=== Begin Enclosure ===

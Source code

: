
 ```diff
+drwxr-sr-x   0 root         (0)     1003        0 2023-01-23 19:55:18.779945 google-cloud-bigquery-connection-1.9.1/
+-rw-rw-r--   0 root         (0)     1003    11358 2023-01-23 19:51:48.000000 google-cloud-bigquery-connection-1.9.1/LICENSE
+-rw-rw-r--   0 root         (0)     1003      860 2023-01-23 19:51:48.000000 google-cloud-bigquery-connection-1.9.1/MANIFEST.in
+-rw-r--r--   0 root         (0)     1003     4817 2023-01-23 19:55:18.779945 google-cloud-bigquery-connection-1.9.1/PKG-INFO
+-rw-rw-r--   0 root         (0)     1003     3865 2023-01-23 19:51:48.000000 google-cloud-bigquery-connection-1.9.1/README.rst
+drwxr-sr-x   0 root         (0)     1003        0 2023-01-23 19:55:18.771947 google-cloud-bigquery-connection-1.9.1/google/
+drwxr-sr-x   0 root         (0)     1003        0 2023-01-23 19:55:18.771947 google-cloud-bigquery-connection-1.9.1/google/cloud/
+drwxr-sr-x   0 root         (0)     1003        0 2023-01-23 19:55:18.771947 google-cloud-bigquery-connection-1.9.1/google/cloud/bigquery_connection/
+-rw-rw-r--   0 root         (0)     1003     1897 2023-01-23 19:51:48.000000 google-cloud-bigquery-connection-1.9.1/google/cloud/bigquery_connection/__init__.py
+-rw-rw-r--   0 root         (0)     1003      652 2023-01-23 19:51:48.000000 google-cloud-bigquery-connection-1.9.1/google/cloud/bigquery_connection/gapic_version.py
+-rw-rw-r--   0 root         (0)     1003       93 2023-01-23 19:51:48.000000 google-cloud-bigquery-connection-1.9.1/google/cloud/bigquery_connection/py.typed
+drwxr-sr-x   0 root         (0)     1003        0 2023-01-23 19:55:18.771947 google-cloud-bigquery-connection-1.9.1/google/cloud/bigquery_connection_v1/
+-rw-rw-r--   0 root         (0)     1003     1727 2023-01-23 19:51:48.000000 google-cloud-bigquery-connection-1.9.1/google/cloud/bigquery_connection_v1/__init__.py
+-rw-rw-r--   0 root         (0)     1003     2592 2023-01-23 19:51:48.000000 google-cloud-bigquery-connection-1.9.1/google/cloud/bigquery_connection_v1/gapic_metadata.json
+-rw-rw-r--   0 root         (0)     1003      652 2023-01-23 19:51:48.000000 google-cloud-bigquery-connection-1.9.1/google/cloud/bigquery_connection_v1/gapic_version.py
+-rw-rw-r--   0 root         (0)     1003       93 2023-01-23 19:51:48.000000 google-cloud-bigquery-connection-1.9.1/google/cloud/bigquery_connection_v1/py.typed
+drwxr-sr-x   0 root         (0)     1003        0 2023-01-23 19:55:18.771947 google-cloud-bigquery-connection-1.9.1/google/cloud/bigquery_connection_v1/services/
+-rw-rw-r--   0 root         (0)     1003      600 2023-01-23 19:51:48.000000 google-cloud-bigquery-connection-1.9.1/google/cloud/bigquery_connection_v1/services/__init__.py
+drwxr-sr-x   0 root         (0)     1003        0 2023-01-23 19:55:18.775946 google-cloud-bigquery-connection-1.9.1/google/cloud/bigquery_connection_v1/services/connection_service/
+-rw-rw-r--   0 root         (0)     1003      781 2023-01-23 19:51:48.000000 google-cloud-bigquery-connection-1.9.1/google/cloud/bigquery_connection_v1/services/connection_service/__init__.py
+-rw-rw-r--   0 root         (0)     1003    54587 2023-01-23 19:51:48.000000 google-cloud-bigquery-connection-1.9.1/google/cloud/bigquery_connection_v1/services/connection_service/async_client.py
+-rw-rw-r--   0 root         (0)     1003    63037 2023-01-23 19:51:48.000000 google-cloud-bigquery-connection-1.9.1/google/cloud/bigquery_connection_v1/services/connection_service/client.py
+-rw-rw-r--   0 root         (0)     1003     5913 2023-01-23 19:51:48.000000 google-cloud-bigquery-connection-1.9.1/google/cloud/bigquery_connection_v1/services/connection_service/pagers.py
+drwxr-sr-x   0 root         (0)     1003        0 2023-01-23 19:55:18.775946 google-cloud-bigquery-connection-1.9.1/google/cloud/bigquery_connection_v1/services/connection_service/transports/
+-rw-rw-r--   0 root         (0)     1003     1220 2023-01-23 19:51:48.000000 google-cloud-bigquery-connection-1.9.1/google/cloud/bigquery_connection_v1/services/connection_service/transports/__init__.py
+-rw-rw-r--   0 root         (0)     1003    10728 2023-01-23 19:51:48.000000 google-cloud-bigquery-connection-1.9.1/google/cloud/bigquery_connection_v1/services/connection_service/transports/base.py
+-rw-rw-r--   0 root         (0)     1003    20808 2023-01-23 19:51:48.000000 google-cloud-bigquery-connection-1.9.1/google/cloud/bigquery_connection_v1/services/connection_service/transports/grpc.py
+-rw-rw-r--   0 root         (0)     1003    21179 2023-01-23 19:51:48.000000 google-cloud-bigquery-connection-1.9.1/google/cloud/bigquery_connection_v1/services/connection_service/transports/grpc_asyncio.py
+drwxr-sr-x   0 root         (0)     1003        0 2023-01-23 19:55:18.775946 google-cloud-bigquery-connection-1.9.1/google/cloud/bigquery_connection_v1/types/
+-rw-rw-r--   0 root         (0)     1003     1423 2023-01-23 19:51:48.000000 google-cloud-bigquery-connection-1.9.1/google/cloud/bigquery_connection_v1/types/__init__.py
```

=== End Enclosure ===

◆ **Your objective**
If a line appears above, it belongs in your answer, printed exactly.

◆ **Expected answer**
Source code

:
 ```diff
+drwxr-sr-x   0 root         (0)     1003        0 2023-01-23 19:55:18.779945 google-cloud-bigquery-connection-1.9.1/
+-rw-rw-r--   0 root         (0)     1003    11358 2023-01-23 19:51:48.000000 google-cloud-bigquery-connection-1.9.1/LICENSE
+-rw-rw-r--   0 root         (0)     1003      860 2023-01-23 19:51:48.000000 google-cloud-bigquery-connection-1.9.1/MANIFEST.in
+-rw-r--r--   0 root         (0)     1003     4817 2023-01-23 19:55:18.779945 google-cloud-bigquery-connection-1.9.1/PKG-INFO
+-rw-rw-r--   0 root         (0)     1003     3865 2023-01-23 19:51:48.000000 google-cloud-bigquery-connection-1.9.1/README.rst
+drwxr-sr-x   0 root         (0)     1003        0 2023-01-23 19:55:18.771947 google-cloud-bigquery-connection-1.9.1/google/
+drwxr-sr-x   0 root         (0)     1003        0 2023-01-23 19:55:18.771947 google-cloud-bigquery-connection-1.9.1/google/cloud/
+drwxr-sr-x   0 root         (0)     1003        0 2023-01-23 19:55:18.771947 google-cloud-bigquery-connection-1.9.1/google/cloud/bigquery_connection/
+-rw-rw-r--   0 root         (0)     1003     1897 2023-01-23 19:51:48.000000 google-cloud-bigquery-connection-1.9.1/google/cloud/bigquery_connection/__init__.py
+-rw-rw-r--   0 root         (0)     1003      652 2023-01-23 19:51:48.000000 google-cloud-bigquery-connection-1.9.1/google/cloud/bigquery_connection/gapic_version.py
+-rw-rw-r--   0 root         (0)     1003       93 2023-01-23 19:51:48.000000 google-cloud-bigquery-connection-1.9.1/google/cloud/bigquery_connection/py.typed
+drwxr-sr-x   0 root         (0)     1003        0 2023-01-23 19:55:18.771947 google-cloud-bigquery-connection-1.9.1/google/cloud/bigquery_connection_v1/
+-rw-rw-r--   0 root         (0)     1003     1727 2023-01-23 19:51:48.000000 google-cloud-bigquery-connection-1.9.1/google/cloud/bigquery_connection_v1/__init__.py
+-rw-rw-r--   0 root         (0)     1003     2592 2023-01-23 19:51:48.000000 google-cloud-bigquery-connection-1.9.1/google/cloud/bigquery_connection_v1/gapic_metadata.json
+-rw-rw-r--   0 root         (0)     1003      652 2023-01-23 19:51:48.000000 google-cloud-bigquery-connection-1.9.1/google/cloud/bigquery_connection_v1/gapic_version.py
+-rw-rw-r--   0 root         (0)     1003       93 2023-01-23 19:51:48.000000 google-cloud-bigquery-connection-1.9.1/google/cloud/bigquery_connection_v1/py.typed
+drwxr-sr-x   0 root         (0)     1003        0 2023-01-23 19:55:18.771947 google-cloud-bigquery-connection-1.9.1/google/cloud/bigquery_connection_v1/services/
+-rw-rw-r--   0 root         (0)     1003      600 2023-01-23 19:51:48.000000 google-cloud-bigquery-connection-1.9.1/google/cloud/bigquery_connection_v1/services/__init__.py
+drwxr-sr-x   0 root         (0)     1003        0 2023-01-23 19:55:18.775946 google-cloud-bigquery-connection-1.9.1/google/cloud/bigquery_connection_v1/services/connection_service/
+-rw-rw-r--   0 root         (0)     1003      781 2023-01-23 19:51:48.000000 google-cloud-bigquery-connection-1.9.1/google/cloud/bigquery_connection_v1/services/connection_service/__init__.py
+-rw-rw-r--   0 root         (0)     1003    54587 2023-01-23 19:51:48.000000 google-cloud-bigquery-connection-1.9.1/google/cloud/bigquery_connection_v1/services/connection_service/async_client.py
+-rw-rw-r--   0 root         (0)     1003    63037 2023-01-23 19:51:48.000000 google-cloud-bigquery-connection-1.9.1/google/cloud/bigquery_connection_v1/services/connection_service/client.py
+-rw-rw-r--   0 root         (0)     1003     5913 2023-01-23 19:51:48.000000 google-cloud-bigquery-connection-1.9.1/google/cloud/bigquery_connection_v1/services/connection_service/pagers.py
+drwxr-sr-x   0 root         (0)     1003        0 2023-01-23 19:55:18.775946 google-cloud-bigquery-connection-1.9.1/google/cloud/bigquery_connection_v1/services/connection_service/transports/
+-rw-rw-r--   0 root         (0)     1003     1220 2023-01-23 19:51:48.000000 google-cloud-bigquery-connection-1.9.1/google/cloud/bigquery_connection_v1/services/connection_service/transports/__init__.py
+-rw-rw-r--   0 root         (0)     1003    10728 2023-01-23 19:51:48.000000 google-cloud-bigquery-connection-1.9.1/google/cloud/bigquery_connection_v1/services/connection_service/transports/base.py
+-rw-rw-r--   0 root         (0)     1003    20808 2023-01-23 19:51:48.000000 google-cloud-bigquery-connection-1.9.1/google/cloud/bigquery_connection_v1/services/connection_service/transports/grpc.py
+-rw-rw-r--   0 root         (0)     1003    21179 2023-01-23 19:51:48.000000 google-cloud-bigquery-connection-1.9.1/google/cloud/bigquery_connection_v1/services/connection_service/transports/grpc_asyncio.py
+drwxr-sr-x   0 root         (0)     1003        0 2023-01-23 19:55:18.775946 google-cloud-bigquery-connection-1.9.1/google/cloud/bigquery_connection_v1/types/
+-rw-rw-r--   0 root         (0)     1003     1423 2023-01-23 19:51:48.000000 google-cloud-bigquery-connection-1.9.1/google/cloud/bigquery_connection_v1/types/__init__.py
```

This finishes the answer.